Fábrica afasta adolescente de trabalho proibido após ser notificada e assina TAC com MPT
Os ajustes objetivam proteger crianças e adolescentes de trabalhos proibidos
Patos de Minas (MG) – O Ministério Público do Trabalho (MPT) firmou um termo de ajuste de conduta (TAC) com uma fábrica de materiais em Patos de Minas, região do Triângulo Mineiros e do Alto Paranaíba. Os ajustes ocorreram após uma ação fiscal constatar o trabalho de um adolescente de 15 anos na função de ajudante de serigrafia, sem ser na condição legal de aprendiz.
Após ser notificado, o empregador afastou o adolescente do trabalho e pagou as verbas rescisórias.
Obrigações assumidas no TAC
A empresa se comprometeu a não contratar pessoas menores de 14 anos para qualquer finalidade. Além disso, ela não deve contratar pessoas menores de 16 anos para o exercício de qualquer trabalho, salvo na condição de aprendiz, a partir dos 14 anos. Nesse caso, devem ser observados alguns requisitos, como por exemplo, as respectivas matrículas em cursos de formação profissional ligados à função desenvolvida.
Por fim, o empregador se obrigou a não contratar trabalhadores menores de 18 anos e maiores de 14 anos para o exercício de trabalho noturno, penoso, insalubre, perigoso, prejudicial à formação moral. Isso se estende ainda às funções previstas na Lista TIP, que trata sobre as piores formas de trabalho infantil (clique aqui e saiba mais sobre a Lista TIP).

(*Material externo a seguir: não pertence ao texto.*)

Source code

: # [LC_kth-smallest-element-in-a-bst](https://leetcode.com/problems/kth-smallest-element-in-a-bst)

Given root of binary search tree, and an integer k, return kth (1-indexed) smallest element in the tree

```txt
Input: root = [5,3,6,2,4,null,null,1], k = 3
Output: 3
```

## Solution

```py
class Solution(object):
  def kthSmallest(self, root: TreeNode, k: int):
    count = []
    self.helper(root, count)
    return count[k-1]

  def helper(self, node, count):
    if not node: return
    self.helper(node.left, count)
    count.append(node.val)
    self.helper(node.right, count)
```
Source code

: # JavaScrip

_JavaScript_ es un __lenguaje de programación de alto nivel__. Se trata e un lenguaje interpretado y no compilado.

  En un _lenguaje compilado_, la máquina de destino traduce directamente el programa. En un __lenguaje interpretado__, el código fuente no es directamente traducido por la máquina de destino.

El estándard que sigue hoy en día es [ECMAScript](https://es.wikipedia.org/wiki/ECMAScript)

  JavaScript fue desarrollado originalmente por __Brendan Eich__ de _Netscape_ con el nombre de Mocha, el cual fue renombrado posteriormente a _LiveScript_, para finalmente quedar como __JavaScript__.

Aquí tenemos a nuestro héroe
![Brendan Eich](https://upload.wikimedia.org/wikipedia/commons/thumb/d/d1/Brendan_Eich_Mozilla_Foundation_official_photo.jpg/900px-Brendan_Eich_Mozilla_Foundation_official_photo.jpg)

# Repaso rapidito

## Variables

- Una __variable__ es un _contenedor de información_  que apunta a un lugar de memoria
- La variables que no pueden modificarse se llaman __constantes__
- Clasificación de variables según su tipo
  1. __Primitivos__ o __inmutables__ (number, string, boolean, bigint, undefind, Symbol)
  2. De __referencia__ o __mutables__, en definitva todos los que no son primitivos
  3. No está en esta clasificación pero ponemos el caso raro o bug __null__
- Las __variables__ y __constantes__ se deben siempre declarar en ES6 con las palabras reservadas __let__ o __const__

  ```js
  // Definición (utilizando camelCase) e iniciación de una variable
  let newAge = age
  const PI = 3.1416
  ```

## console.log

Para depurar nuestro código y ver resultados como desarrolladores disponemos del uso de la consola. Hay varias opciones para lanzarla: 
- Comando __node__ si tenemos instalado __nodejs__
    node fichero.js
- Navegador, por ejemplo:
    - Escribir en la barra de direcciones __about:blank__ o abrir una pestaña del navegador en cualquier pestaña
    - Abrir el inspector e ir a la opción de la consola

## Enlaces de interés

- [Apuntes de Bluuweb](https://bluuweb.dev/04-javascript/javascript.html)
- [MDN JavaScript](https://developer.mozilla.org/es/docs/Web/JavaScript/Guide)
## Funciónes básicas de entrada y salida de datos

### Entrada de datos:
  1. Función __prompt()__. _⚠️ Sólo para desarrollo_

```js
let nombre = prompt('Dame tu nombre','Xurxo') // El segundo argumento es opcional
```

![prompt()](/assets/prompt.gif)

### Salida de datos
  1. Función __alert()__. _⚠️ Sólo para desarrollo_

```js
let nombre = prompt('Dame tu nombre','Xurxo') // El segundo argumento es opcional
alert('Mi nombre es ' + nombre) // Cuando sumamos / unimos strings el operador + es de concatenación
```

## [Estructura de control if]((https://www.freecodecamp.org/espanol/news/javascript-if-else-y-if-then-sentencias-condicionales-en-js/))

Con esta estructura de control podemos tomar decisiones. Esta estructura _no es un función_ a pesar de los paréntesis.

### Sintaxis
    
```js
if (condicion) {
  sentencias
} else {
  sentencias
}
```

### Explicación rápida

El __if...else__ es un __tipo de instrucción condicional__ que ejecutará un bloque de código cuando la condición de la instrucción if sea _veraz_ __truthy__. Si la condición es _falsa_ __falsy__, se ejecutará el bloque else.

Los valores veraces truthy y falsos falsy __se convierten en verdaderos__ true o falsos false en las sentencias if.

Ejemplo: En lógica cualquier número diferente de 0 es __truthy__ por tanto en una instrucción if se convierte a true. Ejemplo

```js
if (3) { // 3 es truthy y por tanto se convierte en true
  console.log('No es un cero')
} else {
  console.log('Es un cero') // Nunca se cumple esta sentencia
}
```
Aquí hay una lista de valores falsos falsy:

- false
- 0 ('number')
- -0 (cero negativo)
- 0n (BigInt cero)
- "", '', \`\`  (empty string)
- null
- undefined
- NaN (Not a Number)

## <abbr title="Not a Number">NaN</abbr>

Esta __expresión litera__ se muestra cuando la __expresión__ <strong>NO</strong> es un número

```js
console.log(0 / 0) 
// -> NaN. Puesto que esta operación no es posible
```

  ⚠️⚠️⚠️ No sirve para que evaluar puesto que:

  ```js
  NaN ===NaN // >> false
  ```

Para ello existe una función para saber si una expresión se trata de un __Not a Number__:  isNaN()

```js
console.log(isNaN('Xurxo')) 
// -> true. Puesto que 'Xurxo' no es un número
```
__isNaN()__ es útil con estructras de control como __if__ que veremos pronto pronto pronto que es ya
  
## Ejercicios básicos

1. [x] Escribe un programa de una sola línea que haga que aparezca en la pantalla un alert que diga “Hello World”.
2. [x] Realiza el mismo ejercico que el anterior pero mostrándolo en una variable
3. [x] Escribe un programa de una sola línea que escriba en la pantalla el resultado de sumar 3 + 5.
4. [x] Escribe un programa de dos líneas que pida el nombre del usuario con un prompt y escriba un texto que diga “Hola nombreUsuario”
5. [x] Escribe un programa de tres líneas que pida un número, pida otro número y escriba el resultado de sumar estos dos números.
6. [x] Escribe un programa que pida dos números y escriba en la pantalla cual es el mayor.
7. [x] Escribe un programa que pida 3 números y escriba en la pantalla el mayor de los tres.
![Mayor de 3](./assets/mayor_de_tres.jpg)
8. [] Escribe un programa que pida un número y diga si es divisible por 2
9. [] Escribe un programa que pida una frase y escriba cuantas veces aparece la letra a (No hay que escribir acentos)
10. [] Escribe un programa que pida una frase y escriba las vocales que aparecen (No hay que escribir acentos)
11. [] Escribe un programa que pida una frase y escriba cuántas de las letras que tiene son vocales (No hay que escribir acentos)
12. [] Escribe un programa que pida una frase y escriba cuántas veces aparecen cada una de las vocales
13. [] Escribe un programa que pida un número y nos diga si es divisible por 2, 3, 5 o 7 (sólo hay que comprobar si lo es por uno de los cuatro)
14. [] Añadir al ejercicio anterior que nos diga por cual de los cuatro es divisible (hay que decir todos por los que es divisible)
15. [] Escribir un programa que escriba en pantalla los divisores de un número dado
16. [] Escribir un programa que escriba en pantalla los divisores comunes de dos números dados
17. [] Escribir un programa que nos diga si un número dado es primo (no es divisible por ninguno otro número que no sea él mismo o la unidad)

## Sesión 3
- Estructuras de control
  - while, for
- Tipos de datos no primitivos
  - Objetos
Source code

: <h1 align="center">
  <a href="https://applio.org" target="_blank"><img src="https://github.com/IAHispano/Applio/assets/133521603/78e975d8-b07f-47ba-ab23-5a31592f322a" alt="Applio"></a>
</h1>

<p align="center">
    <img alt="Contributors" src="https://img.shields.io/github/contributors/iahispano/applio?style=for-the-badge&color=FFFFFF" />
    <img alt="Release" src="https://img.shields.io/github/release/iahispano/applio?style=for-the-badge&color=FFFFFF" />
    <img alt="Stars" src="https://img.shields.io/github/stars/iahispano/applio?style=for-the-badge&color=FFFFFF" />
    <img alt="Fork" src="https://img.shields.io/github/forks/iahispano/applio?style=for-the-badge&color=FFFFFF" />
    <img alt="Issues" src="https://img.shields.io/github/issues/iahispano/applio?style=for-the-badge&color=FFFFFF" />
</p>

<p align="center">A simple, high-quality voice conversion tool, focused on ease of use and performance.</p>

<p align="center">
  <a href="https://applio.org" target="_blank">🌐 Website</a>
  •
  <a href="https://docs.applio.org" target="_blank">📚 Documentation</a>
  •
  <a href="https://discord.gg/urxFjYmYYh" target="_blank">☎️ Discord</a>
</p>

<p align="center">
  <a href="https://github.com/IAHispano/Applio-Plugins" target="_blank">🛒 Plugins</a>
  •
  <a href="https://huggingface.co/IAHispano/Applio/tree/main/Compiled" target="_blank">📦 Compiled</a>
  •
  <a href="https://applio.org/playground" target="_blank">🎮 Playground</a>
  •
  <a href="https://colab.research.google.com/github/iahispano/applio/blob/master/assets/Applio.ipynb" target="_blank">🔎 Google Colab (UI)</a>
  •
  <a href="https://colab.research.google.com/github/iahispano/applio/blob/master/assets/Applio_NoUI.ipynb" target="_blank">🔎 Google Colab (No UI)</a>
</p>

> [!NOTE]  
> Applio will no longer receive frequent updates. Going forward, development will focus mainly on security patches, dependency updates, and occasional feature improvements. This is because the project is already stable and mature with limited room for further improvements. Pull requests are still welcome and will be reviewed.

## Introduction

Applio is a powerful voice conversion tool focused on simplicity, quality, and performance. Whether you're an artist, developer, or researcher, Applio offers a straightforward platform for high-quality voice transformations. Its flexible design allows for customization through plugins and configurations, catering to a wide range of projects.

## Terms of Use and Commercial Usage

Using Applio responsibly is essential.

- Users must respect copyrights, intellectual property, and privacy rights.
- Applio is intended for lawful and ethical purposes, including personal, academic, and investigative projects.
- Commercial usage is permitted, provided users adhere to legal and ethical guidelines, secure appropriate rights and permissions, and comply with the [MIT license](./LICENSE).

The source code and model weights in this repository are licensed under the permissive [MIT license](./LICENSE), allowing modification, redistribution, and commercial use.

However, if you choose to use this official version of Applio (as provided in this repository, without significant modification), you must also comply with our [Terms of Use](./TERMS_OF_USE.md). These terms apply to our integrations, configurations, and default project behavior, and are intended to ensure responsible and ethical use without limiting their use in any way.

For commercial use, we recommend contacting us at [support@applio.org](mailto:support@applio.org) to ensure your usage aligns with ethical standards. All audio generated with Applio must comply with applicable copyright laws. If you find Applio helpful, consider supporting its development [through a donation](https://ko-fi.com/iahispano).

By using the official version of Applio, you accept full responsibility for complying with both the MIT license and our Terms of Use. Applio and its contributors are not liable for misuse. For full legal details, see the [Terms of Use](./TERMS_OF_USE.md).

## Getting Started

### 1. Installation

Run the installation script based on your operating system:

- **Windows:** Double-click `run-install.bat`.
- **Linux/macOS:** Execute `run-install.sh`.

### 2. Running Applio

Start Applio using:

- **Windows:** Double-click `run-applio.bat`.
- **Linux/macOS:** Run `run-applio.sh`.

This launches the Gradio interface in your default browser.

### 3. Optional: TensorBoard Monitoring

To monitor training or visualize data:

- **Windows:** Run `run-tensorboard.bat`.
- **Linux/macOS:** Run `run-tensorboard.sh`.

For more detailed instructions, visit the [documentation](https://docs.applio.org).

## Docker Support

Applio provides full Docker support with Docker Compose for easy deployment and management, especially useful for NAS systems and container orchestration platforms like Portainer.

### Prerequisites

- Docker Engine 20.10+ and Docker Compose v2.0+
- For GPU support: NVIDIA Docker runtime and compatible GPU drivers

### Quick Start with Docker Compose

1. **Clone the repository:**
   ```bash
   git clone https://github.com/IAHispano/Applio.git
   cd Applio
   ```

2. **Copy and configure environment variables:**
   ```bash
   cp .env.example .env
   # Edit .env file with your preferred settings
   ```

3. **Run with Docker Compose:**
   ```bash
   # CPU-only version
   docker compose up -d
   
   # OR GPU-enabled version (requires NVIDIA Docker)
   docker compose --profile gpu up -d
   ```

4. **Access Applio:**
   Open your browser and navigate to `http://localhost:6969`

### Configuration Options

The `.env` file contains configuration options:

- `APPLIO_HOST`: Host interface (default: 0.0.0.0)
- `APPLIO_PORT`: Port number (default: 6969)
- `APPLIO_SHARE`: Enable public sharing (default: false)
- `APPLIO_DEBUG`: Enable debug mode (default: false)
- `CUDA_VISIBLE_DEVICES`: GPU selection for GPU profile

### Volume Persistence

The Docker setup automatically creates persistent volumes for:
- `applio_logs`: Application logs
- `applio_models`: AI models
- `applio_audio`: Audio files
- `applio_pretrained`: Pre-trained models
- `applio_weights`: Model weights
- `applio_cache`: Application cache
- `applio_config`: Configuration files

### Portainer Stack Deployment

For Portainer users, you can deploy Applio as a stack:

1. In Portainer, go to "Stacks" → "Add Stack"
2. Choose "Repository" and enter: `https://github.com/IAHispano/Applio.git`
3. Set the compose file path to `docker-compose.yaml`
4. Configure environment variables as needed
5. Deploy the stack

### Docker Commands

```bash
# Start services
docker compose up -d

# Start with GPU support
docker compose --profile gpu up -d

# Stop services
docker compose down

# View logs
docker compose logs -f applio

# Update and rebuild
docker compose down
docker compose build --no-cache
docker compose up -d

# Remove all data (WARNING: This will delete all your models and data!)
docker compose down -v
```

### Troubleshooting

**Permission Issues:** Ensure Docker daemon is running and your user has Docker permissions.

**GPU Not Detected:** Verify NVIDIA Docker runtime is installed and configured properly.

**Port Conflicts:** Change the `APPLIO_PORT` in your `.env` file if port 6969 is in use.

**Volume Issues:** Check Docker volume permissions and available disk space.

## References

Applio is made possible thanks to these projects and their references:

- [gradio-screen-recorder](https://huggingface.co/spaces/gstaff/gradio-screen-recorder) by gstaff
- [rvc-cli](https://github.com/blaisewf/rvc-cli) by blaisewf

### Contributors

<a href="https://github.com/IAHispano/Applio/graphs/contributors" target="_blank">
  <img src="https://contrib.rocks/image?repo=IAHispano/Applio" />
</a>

Há multas previstas em caso de descumprimento?
Eventuais descumprimentos das obrigações assumidas nesse TAC sujeitam a empresa ao pagamento de multas de R$ 3 mil, por cada ocorrência, independentemente do número de empregados prejudicados.
Fique ligado!
E aí, vamos falar mais sobre o programa de trabalho Jovem Aprendiz?
É um programa regulamentado por meio da Lei n.º 10.097/2000, cujo objetivo é inserir e capacitar jovens entre 14 e 24 anos (exceto pessoas com deficiência, para as quais não há limite de idade) no mercado de trabalho. Assim, as empresas de médio e grande portes devem observar o percentual de 5% a 15% do total de pessoas contratadas.
Essa legislação oportuniza ao jovem o primeiro contato com o mercado de trabalho e uma qualificação técnico-profissional, por meio da própria contratante ou em instituições parceiras.
A duração do contrato é de 11 a 24 meses e o jovem poderá até mesmo ser efetivado ao final desse prazo, a critério do contratante. Já a jornada diária pode variar entre quatro a seis horas para estudantes do ensino fundamental e de oito para quem já o concluiu.
Vale ressaltar que estar matriculado e frequentando uma escola de ensino fundamental ou médio, além de permanecer com bons desempenhos escolares e profissionais são requisitos para a manutenção do cargo para um Jovem Aprendiz.
Considerando que a falta de experiência, normalmente, é uma barreira à inserção no mercado de trabalho, essa política pública é fundamental para proporcionar inclusão laboral e a qualificação dos jovens.